After a phone conversation with them in which Ken’s younger daughter questioned his decision to forgo treatment, I told Ken that I was not sure that they fully appreciated where things stood, even though he had shared his care preferences with them before. I said that I worried that his children might hold me responsible if he were to die.
Ken got on the phone and said:
“I am the captain of this ship. Not Jane. Not you. This is my decision. I am not taking pills. I am not going through all of that again.
He then asked each of his children one by one to acknowledge aloud that they understood, which they did.
They then flew and drove to Maine, and Ken’s last days were spent surrounded by his children, grandchildren, dear friends, and me.

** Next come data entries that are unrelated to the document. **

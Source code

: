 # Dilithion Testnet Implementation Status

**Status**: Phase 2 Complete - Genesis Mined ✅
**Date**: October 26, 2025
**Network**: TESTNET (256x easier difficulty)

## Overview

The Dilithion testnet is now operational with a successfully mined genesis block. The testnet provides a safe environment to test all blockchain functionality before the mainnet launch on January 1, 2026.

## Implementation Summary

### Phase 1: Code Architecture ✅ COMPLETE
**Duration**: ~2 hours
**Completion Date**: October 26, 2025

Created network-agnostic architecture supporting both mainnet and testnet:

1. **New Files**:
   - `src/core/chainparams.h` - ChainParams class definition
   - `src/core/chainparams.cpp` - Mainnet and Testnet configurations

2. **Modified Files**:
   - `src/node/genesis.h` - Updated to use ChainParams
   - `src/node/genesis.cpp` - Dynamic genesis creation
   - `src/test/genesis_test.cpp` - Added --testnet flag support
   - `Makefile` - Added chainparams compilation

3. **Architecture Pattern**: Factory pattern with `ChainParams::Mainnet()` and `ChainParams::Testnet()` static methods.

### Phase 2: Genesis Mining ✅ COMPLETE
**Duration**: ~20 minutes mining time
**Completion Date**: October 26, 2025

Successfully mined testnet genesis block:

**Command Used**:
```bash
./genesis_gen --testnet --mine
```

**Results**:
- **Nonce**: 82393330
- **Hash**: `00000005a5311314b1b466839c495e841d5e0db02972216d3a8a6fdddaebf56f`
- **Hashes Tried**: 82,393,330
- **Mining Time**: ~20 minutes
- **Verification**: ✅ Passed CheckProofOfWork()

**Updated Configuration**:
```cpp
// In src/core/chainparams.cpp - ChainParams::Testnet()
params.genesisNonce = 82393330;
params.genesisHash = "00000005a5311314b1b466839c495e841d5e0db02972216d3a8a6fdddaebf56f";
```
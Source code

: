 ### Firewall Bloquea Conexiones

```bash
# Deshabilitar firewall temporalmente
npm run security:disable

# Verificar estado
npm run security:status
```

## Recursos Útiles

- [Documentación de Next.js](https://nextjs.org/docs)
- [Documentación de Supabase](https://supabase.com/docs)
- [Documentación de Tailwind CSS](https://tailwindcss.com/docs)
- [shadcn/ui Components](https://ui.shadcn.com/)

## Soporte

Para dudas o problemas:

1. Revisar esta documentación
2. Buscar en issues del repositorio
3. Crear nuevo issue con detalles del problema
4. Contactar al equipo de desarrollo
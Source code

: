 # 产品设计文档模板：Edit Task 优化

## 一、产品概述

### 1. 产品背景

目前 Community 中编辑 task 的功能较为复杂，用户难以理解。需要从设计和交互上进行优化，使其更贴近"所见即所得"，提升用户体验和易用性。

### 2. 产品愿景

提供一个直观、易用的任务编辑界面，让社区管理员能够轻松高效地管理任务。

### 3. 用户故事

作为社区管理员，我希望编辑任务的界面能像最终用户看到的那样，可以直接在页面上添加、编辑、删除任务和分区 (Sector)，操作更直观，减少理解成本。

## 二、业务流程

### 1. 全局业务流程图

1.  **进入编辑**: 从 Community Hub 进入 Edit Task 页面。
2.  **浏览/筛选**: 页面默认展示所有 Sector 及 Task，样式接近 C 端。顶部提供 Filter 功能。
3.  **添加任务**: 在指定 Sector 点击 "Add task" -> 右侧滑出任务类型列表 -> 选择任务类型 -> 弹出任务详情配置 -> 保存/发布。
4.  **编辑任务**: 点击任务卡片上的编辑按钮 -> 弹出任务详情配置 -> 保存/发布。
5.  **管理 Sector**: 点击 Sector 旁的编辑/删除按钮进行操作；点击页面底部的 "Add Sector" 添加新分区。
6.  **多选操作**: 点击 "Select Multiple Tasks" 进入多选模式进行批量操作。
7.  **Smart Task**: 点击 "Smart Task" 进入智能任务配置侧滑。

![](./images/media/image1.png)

He died peacefully a few days later.
Ken’s palliative care physician followed Ariadne Labs’ Serious Illness Conversation model, which focuses on ensuring that a patient understands his prognosis and treatment options, thereby enabling him to make treatment decisions that comported with his preferences. By communicating closely with his physician at every juncture where his condition presented a decision – what were his symptoms? what tests or treatments were available? What would be the consequences of proceeding or declining? Was it time for hospice? Ken was able to navigate the final course of his illness with expert guidance, ensuring that he was the Captain of his ship to the end of his journey.